_Saved data entries_
------------------------
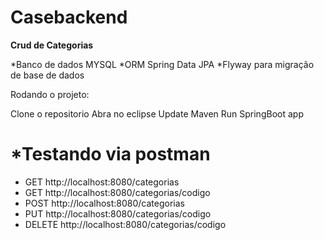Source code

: # Casebackend

****Crud de Categorias****

*Banco de dados MYSQL
*ORM Spring Data JPA
*Flyway para migração de base de dados

Rodando o projeto:

Clone o repositorio
Abra no eclipse
Update Maven
Run SpringBoot app

<h1>*Testando via postman</h1>

<ul>
  <li>GET http://localhost:8080/categorias</li>
  <li>GET http://localhost:8080/categorias/codigo</li>
  <li>POST http://localhost:8080/categorias</li>
  <li>PUT http://localhost:8080/categorias/codigo</li>
  <li>DELETE http://localhost:8080/categorias/codigo</li>
</ul>







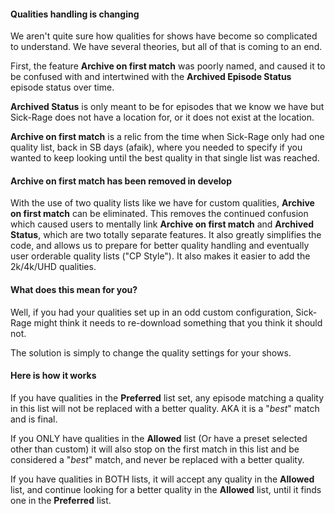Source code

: #### Qualities handling is changing

We aren't quite sure how qualities for shows have become so complicated to understand. We have several theories, but all of that is coming to an end.

First, the feature **Archive on first match** was poorly named, and caused it to be confused with and intertwined with the **Archived Episode Status** episode status over time.

**Archived Status** is only meant to be for episodes that we know we have but Sick-Rage does not have a location for, or it does not exist at the location.

**Archive on first match** is a relic from the time when Sick-Rage only had one quality list, back in SB days (afaik), where you needed to specify if you wanted to keep looking until the best quality in that single list was reached.

#### **Archive on first match** has been removed in develop 
With the use of two quality lists like we have for custom qualities, **Archive on first match** can be eliminated. This removes the continued confusion which caused users to mentally link **Archive on first match** and **Archived Status**, which are two totally separate features. It also greatly simplifies the code, and allows us to prepare for better quality handling and eventually user orderable quality lists ("CP Style"). It also makes it easier to add the 2k/4k/UHD qualities.

#### What does this mean for you?  
Well, if you had your qualities set up in an odd custom configuration, Sick-Rage might think it needs to re-download something that you think it should not.

The solution is simply to change the quality settings for your shows.

#### Here is how it works  
If you have qualities in the **Preferred** list set, any episode matching a quality in this list will not be replaced with a better quality. AKA it is a "_best_" match and is final.

If you ONLY have qualities in the **Allowed** list (Or have a preset selected other than custom) it will also stop on the first match in this list and be considered a "_best_" match, and never be replaced with a better quality.

If you have qualities in BOTH lists, it will accept any quality in the **Allowed** list, and continue looking for a better quality in the **Allowed** list, until it finds one in the **Preferred** list.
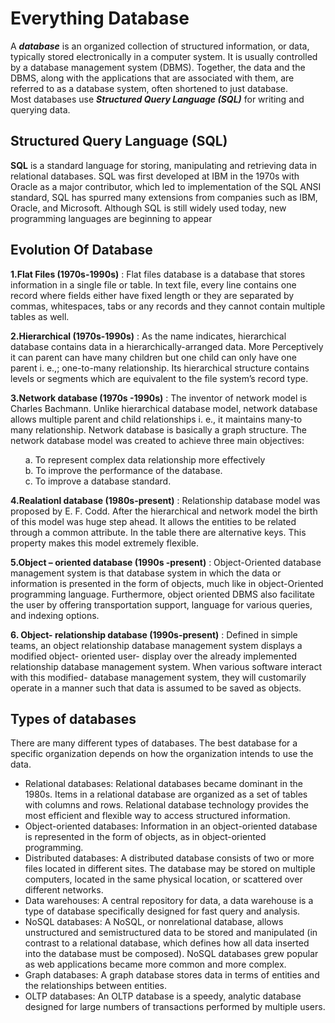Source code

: # Everything Database

A ***database*** is an organized collection of structured information, or data, typically stored electronically in a computer system. It is usually controlled by a database management system (DBMS). Together, the data and the DBMS, along with the applications that are associated with them, are referred to as a database system, often shortened to just database. <br>
Most databases use ***Structured Query Language (SQL)*** for writing and querying data.

## Structured Query Language (SQL)

**SQL** is a standard language for storing, manipulating and retrieving data in  relational databases. SQL was first developed at IBM in the 1970s with Oracle as a major contributor, which led to implementation of the SQL ANSI standard, SQL has spurred many extensions from companies such as IBM, Oracle, and Microsoft. Although SQL is still widely used today, new programming languages are beginning to appear

## Evolution Of Database

 **1.Flat Files (1970s-1990s)** : Flat files database is a database that stores information in a single file or table. In text file, every line contains one record where fields either have fixed length or they are separated by commas, whitespaces, tabs or any records and they cannot contain multiple tables as well.
 
  **2.Hierarchical (1970s-1990s)** : As the name indicates, hierarchical database contains data in a hierarchically-arranged data. More Perceptively it can parent can have many children but one child can only have one parent i. e.,; one-to-many relationship. Its hierarchical structure contains levels or segments which are equivalent to the file system’s record type.
  
  **3.Network database (1970s -1990s)** : The inventor of network model is Charles Bachmann. Unlike hierarchical database model, network database allows multiple parent and child relationships i. e., it maintains many-to many relationship. Network database is basically a graph structure. The network database model was created to achieve three main objectives:<br>
  <ol>
  a. To represent complex data relationship more effectively<br>
  b. To improve the performance of the database.<br>
  c. To improve a database standard.
  </ol>
  
  **4.Realationl database (1980s-present)** : Relationship database model was proposed by E. F. Codd. After the hierarchical and network model the birth of this model was huge step ahead. It allows the entities to be related through a common attribute. In the table there are alternative keys. This property makes this model extremely flexible. 
  
  **5.Object – oriented database (1990s -present)** : Object-Oriented database management system is that database system in which the data or information is presented in the form of objects, much like in object-Oriented programming language. Furthermore, object oriented DBMS also facilitate the user by offering transportation support, language for various queries, and indexing options.
  
  **6. Object- relationship database (1990s-present)** : Defined in simple teams, an object relationship database management system displays a modified object- oriented user- display over the already implemented relationship database management system. When various software interact with this modified- database management system, they will customarily operate in a manner such that data is assumed to be saved as objects.
  
## Types of databases
There are many different types of databases. The best database for a specific organization depends on how the organization intends to use the data.

- Relational databases: Relational databases became dominant in the 1980s. Items in a relational database are organized as a set of tables with columns and rows. Relational database technology provides the most efficient and flexible way to access structured information.
- Object-oriented databases: Information in an object-oriented database is represented in the form of objects, as in object-oriented programming.
- Distributed databases: A distributed database consists of two or more files located in different sites. The database may be stored on multiple computers, located in the same physical location, or scattered over different networks.
- Data warehouses: A central repository for data, a data warehouse is a type of database specifically designed for fast query and analysis.
- NoSQL databases: A NoSQL, or nonrelational database, allows unstructured and semistructured data to be stored and manipulated (in contrast to a relational database, which defines how all data inserted into the database must be composed). NoSQL databases grew popular as web applications became more common and more complex.
- Graph databases: A graph database stores data in terms of entities and the relationships between entities.
- OLTP databases: An OLTP database is a speedy, analytic database designed for large numbers of transactions performed by multiple users.







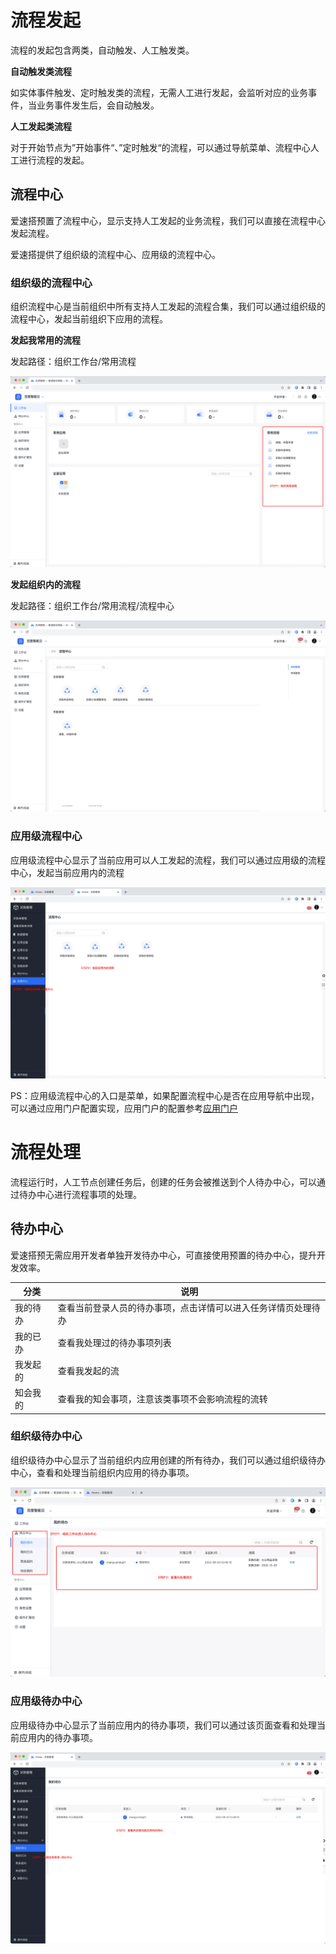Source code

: # 流程发起

流程的发起包含两类，自动触发、人工触发类。

**自动触发类流程**

如实体事件触发、定时触发类的流程，无需人工进行发起，会监听对应的业务事件，当业务事件发生后，会自动触发。

**人工发起类流程**

对于开始节点为”开始事件“、”定时触发“的流程，可以通过导航菜单、流程中心人工进行流程的发起。


## 流程中心

爱速搭预置了流程中心，显示支持人工发起的业务流程，我们可以直接在流程中心发起流程。

爱速搭提供了组织级的流程中心、应用级的流程中心。

### 组织级的流程中心

组织流程中心是当前组织中所有支持人工发起的流程合集，我们可以通过组织级的流程中心，发起当前组织下应用的流程。

**发起我常用的流程**

发起路径：组织工作台/常用流程

![image.png](/img/BPM引擎/流程运行/image_8376b00.png)

**发起组织内的流程**

发起路径：组织工作台/常用流程/流程中心

![image.png](/img/BPM引擎/流程运行/image_79df4af.png)

### 应用级流程中心

应用级流程中心显示了当前应用可以人工发起的流程，我们可以通过应用级的流程中心，发起当前应用内的流程

![image.png](/img/BPM引擎/流程运行/image_365cff4.png)

PS：应用级流程中心的入口是菜单，如果配置流程中心是否在应用导航中出现，可以通过应用门户配置实现，应用门户的配置参考[应用门户](？？？？)

# 流程处理

流程运行时，人工节点创建任务后，创建的任务会被推送到个人待办中心，可以通过待办中心进行流程事项的处理。

## 待办中心

爱速搭预无需应用开发者单独开发待办中心，可直接使用预置的待办中心，提升开发效率。

| 分类 | 说明 |
| --- | --- |
| 我的待办 | 查看当前登录人员的待办事项，点击详情可以进入任务详情页处理待办 |
| 我的已办 | 查看我处理过的待办事项列表 |
| 我发起的 | 查看我发起的流 |
| 知会我的 | 查看我的知会事项，注意该类事项不会影响流程的流转 |

### 组织级待办中心

组织级待办中心显示了当前组织内应用创建的所有待办，我们可以通过组织级待办中心，查看和处理当前组织内应用的待办事项。

![image.png](/img/BPM引擎/流程运行/image_0f9d9b6.png)

### 应用级待办中心

应用级待办中心显示了当前应用内的待办事项，我们可以通过该页面查看和处理当前应用内的待办事项。

![image.png](/img/BPM引擎/流程运行/image_5fbad56.png)




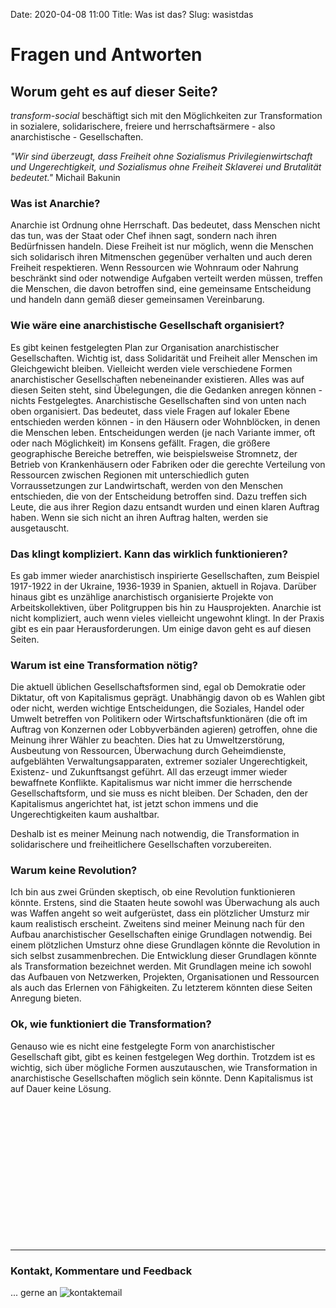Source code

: Date: 2020-04-08 11:00
Title: Was ist das?
Slug: wasistdas

# Fragen und Antworten

## Worum geht es auf dieser Seite?

*transform-social* beschäftigt sich mit den Möglichkeiten zur Transformation in sozialere, solidarischere, freiere und herrschaftsärmere - also anarchistische - Gesellschaften.

*"Wir sind überzeugt, dass Freiheit ohne Sozialismus Privilegienwirtschaft und Ungerechtigkeit, und Sozialismus ohne Freiheit Sklaverei und Brutalität bedeutet."*
Michail Bakunin

### Was ist Anarchie?

Anarchie ist Ordnung ohne Herrschaft. Das bedeutet, dass Menschen nicht das tun, was der Staat oder Chef ihnen sagt, sondern nach ihren Bedürfnissen handeln.
Diese Freiheit ist nur möglich, wenn die Menschen sich solidarisch ihren Mitmenschen gegenüber verhalten und auch deren Freiheit respektieren.
Wenn Ressourcen wie Wohnraum oder Nahrung beschränkt sind oder notwendige Aufgaben verteilt werden müssen, treffen die Menschen, die davon betroffen sind, eine gemeinsame Entscheidung und handeln dann gemäß dieser gemeinsamen Vereinbarung.

### Wie wäre eine anarchistische Gesellschaft organisiert?

Es gibt keinen festgelegten Plan zur Organisation anarchistischer Gesellschaften. Wichtig ist, dass Solidarität und Freiheit aller Menschen im Gleichgewicht bleiben.
Vielleicht werden viele verschiedene Formen anarchistischer Gesellschaften nebeneinander existieren.
Alles was auf diesen Seiten steht, sind Übelegungen, die die Gedanken anregen können - nichts Festgelegtes.
Anarchistische Gesellschaften sind von unten nach oben organisiert. Das bedeutet, dass viele Fragen auf lokaler Ebene entschieden werden können - in den Häusern oder Wohnblöcken, in denen die Menschen leben. Entscheidungen werden (je nach Variante immer, oft oder nach Möglichkeit) im Konsens gefällt.
Fragen, die größere geographische Bereiche betreffen, wie beispielsweise Stromnetz, der Betrieb von Krankenhäusern oder Fabriken oder die gerechte Verteilung von Ressourcen zwischen Regionen mit unterschiedlich guten Vorraussetzungen zur Landwirtschaft, werden von den Menschen entschieden, die von der Entscheidung betroffen sind. Dazu treffen sich Leute, die aus ihrer Region dazu entsandt wurden und einen klaren Auftrag haben. Wenn sie sich nicht an ihren Auftrag halten, werden sie ausgetauscht.


### Das klingt kompliziert. Kann das wirklich funktionieren?

Es gab immer wieder anarchistisch inspirierte Gesellschaften, zum Beispiel 1917-1922 in der Ukraine, 1936-1939 in Spanien, aktuell in Rojava. Darüber hinaus gibt es unzählige anarchistisch organisierte Projekte von Arbeitskollektiven, über Politgruppen bis hin zu Hausprojekten.
Anarchie ist nicht kompliziert, auch wenn vieles vielleicht ungewohnt klingt. In der Praxis gibt es ein paar Herausforderungen. Um einige davon geht es auf diesen Seiten.


### Warum ist eine Transformation nötig?

Die aktuell üblichen Gesellschaftsformen sind, egal ob Demokratie oder Diktatur, oft von Kapitalismus geprägt. Unabhängig davon ob es Wahlen gibt oder nicht, werden wichtige Entscheidungen, die Soziales, Handel oder Umwelt betreffen von Politikern oder Wirtschaftsfunktionären (die oft im Auftrag von Konzernen oder Lobbyverbänden agieren) getroffen, ohne die Meinung ihrer Wähler zu beachten.
Dies hat zu Umweltzerstörung, Ausbeutung von Ressourcen, Überwachung durch Geheimdienste, aufgeblähten Verwaltungsapparaten, extremer sozialer Ungerechtigkeit, Existenz- und Zukunftsangst geführt.
All das erzeugt immer wieder bewaffnete Konflikte.
Kapitalismus war nicht immer die herrschende Gesellschaftsform, und sie muss es nicht bleiben. Der Schaden, den der Kapitalismus angerichtet hat, ist jetzt schon immens und die Ungerechtigkeiten kaum aushaltbar.

Deshalb ist es meiner Meinung nach notwendig, die Transformation in solidarischere und freiheitlichere Gesellschaften vorzubereiten.


### Warum keine Revolution?

Ich bin aus zwei Gründen skeptisch, ob eine Revolution funktionieren könnte. Erstens, sind die Staaten heute sowohl was Überwachung als auch was Waffen angeht so weit aufgerüstet, dass ein plötzlicher Umsturz mir kaum realistisch erscheint. Zweitens sind meiner Meinung nach für den Aufbau anarchistischer Gesellschaften einige Grundlagen notwendig. Bei einem plötzlichen Umsturz ohne diese Grundlagen könnte die Revolution in sich selbst zusammenbrechen. Die Entwicklung dieser Grundlagen könnte als Transformation bezeichnet werden.
Mit Grundlagen meine ich sowohl das Aufbauen von Netzwerken, Projekten, Organisationen und Ressourcen als auch das Erlernen von Fähigkeiten. Zu letzterem könnten diese Seiten Anregung bieten.


### Ok, wie funktioniert die Transformation?

Genauso wie es nicht eine festgelegte Form von anarchistischer Gesellschaft gibt, gibt es keinen festgelegen Weg dorthin. Trotzdem ist es wichtig, sich über mögliche Formen auszutauschen, wie Transformation in anarchistische Gesellschaften möglich sein könnte. Denn Kapitalismus ist auf Dauer keine Lösung.



<br>
<br>
<br>
<br>
<br>
<br>
<br>
<br>
<br>
<br>
<br>
<br>
<br>


---

### Kontakt, Kommentare und Feedback

... gerne an <img src="/documents/email.png" alt="kontaktemail">
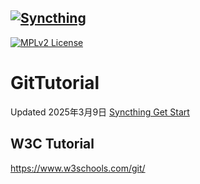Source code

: [![Syncthing][14]][15]
---
[![MPLv2 License](https://img.shields.io/badge/license-MPLv2-blue.svg?style=flat-square)](https://www.mozilla.org/MPL/2.0/)

# GitTutorial
Updated 2025年3月9日 [Syncthing Get Start][2]
## W3C Tutorial
https://www.w3schools.com/git/

[1]: https://c2pang.github.io/GitTutorial/
[2]: https://docs.syncthing.net/intro/getting-started.html
[14]: https://syncthing.net/assets/logo-text-128.png
[15]: https://syncthing.net/

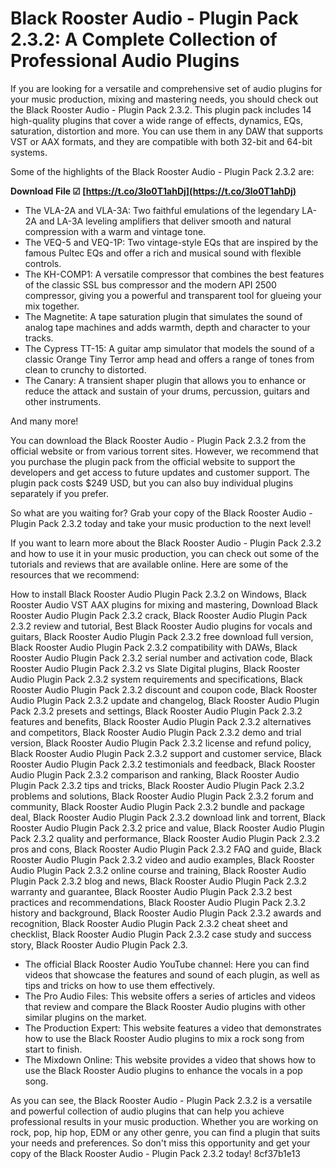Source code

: # Black Rooster Audio - Plugin Pack 2.3.2: A Complete Collection of Professional Audio Plugins
 
If you are looking for a versatile and comprehensive set of audio plugins for your music production, mixing and mastering needs, you should check out the Black Rooster Audio - Plugin Pack 2.3.2. This plugin pack includes 14 high-quality plugins that cover a wide range of effects, dynamics, EQs, saturation, distortion and more. You can use them in any DAW that supports VST or AAX formats, and they are compatible with both 32-bit and 64-bit systems.
 
Some of the highlights of the Black Rooster Audio - Plugin Pack 2.3.2 are:
 
**Download File ☑ [https://t.co/3lo0T1ahDj](https://t.co/3lo0T1ahDj)**


 
- The VLA-2A and VLA-3A: Two faithful emulations of the legendary LA-2A and LA-3A leveling amplifiers that deliver smooth and natural compression with a warm and vintage tone.
- The VEQ-5 and VEQ-1P: Two vintage-style EQs that are inspired by the famous Pultec EQs and offer a rich and musical sound with flexible controls.
- The KH-COMP1: A versatile compressor that combines the best features of the classic SSL bus compressor and the modern API 2500 compressor, giving you a powerful and transparent tool for glueing your mix together.
- The Magnetite: A tape saturation plugin that simulates the sound of analog tape machines and adds warmth, depth and character to your tracks.
- The Cypress TT-15: A guitar amp simulator that models the sound of a classic Orange Tiny Terror amp head and offers a range of tones from clean to crunchy to distorted.
- The Canary: A transient shaper plugin that allows you to enhance or reduce the attack and sustain of your drums, percussion, guitars and other instruments.

And many more!
 
You can download the Black Rooster Audio - Plugin Pack 2.3.2 from the official website or from various torrent sites. However, we recommend that you purchase the plugin pack from the official website to support the developers and get access to future updates and customer support. The plugin pack costs $249 USD, but you can also buy individual plugins separately if you prefer.
 
So what are you waiting for? Grab your copy of the Black Rooster Audio - Plugin Pack 2.3.2 today and take your music production to the next level!
  
If you want to learn more about the Black Rooster Audio - Plugin Pack 2.3.2 and how to use it in your music production, you can check out some of the tutorials and reviews that are available online. Here are some of the resources that we recommend:
 
How to install Black Rooster Audio Plugin Pack 2.3.2 on Windows,  Black Rooster Audio VST AAX plugins for mixing and mastering,  Download Black Rooster Audio Plugin Pack 2.3.2 crack,  Black Rooster Audio Plugin Pack 2.3.2 review and tutorial,  Best Black Rooster Audio plugins for vocals and guitars,  Black Rooster Audio Plugin Pack 2.3.2 free download full version,  Black Rooster Audio Plugin Pack 2.3.2 compatibility with DAWs,  Black Rooster Audio Plugin Pack 2.3.2 serial number and activation code,  Black Rooster Audio Plugin Pack 2.3.2 vs Slate Digital plugins,  Black Rooster Audio Plugin Pack 2.3.2 system requirements and specifications,  Black Rooster Audio Plugin Pack 2.3.2 discount and coupon code,  Black Rooster Audio Plugin Pack 2.3.2 update and changelog,  Black Rooster Audio Plugin Pack 2.3.2 presets and settings,  Black Rooster Audio Plugin Pack 2.3.2 features and benefits,  Black Rooster Audio Plugin Pack 2.3.2 alternatives and competitors,  Black Rooster Audio Plugin Pack 2.3.2 demo and trial version,  Black Rooster Audio Plugin Pack 2.3.2 license and refund policy,  Black Rooster Audio Plugin Pack 2.3.2 support and customer service,  Black Rooster Audio Plugin Pack 2.3.2 testimonials and feedback,  Black Rooster Audio Plugin Pack 2.3.2 comparison and ranking,  Black Rooster Audio Plugin Pack 2.3.2 tips and tricks,  Black Rooster Audio Plugin Pack 2.3.2 problems and solutions,  Black Rooster Audio Plugin Pack 2.3.2 forum and community,  Black Rooster Audio Plugin Pack 2.3.2 bundle and package deal,  Black Rooster Audio Plugin Pack 2.3.2 download link and torrent,  Black Rooster Audio Plugin Pack 2.3.2 price and value,  Black Rooster Audio Plugin Pack 2.3.2 quality and performance,  Black Rooster Audio Plugin Pack 2.3.2 pros and cons,  Black Rooster Audio Plugin Pack 2.3.2 FAQ and guide,  Black Rooster Audio Plugin Pack 2.3.2 video and audio examples,  Black Rooster Audio Plugin Pack 2.3.2 online course and training,  Black Rooster Audio Plugin Pack 2.3.2 blog and news,  Black Rooster Audio Plugin Pack 2.3.2 warranty and guarantee,  Black Rooster Audio Plugin Pack 2.3.2 best practices and recommendations,  Black Rooster Audio Plugin Pack 2.3.2 history and background,  Black Rooster Audio Plugin Pack 2.3.2 awards and recognition,  Black Rooster Audio Plugin Pack 2.3.2 cheat sheet and checklist,  Black Rooster Audio Plugin Pack 2.3.2 case study and success story,  Black Rooster Audio Plugin Pack 2.3.

- The official Black Rooster Audio YouTube channel: Here you can find videos that showcase the features and sound of each plugin, as well as tips and tricks on how to use them effectively.
- The Pro Audio Files: This website offers a series of articles and videos that review and compare the Black Rooster Audio plugins with other similar plugins on the market.
- The Production Expert: This website features a video that demonstrates how to use the Black Rooster Audio plugins to mix a rock song from start to finish.
- The Mixdown Online: This website provides a video that shows how to use the Black Rooster Audio plugins to enhance the vocals in a pop song.

As you can see, the Black Rooster Audio - Plugin Pack 2.3.2 is a versatile and powerful collection of audio plugins that can help you achieve professional results in your music production. Whether you are working on rock, pop, hip hop, EDM or any other genre, you can find a plugin that suits your needs and preferences. So don't miss this opportunity and get your copy of the Black Rooster Audio - Plugin Pack 2.3.2 today!
 8cf37b1e13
------------------------
_What needs to be done_
Return every line from the entries above that includes the word "können".

_Answer to this problem_
Alles was auf diesen Seiten steht, sind Übelegungen, die die Gedanken anregen können - nichts Festgelegtes.
Anarchistische Gesellschaften sind von unten nach oben organisiert. Das bedeutet, dass viele Fragen auf lokaler Ebene entschieden werden können - in den Häusern oder Wohnblöcken, in denen die Menschen leben. Entscheidungen werden (je nach Variante immer, oft oder nach Möglichkeit) im Konsens gefällt.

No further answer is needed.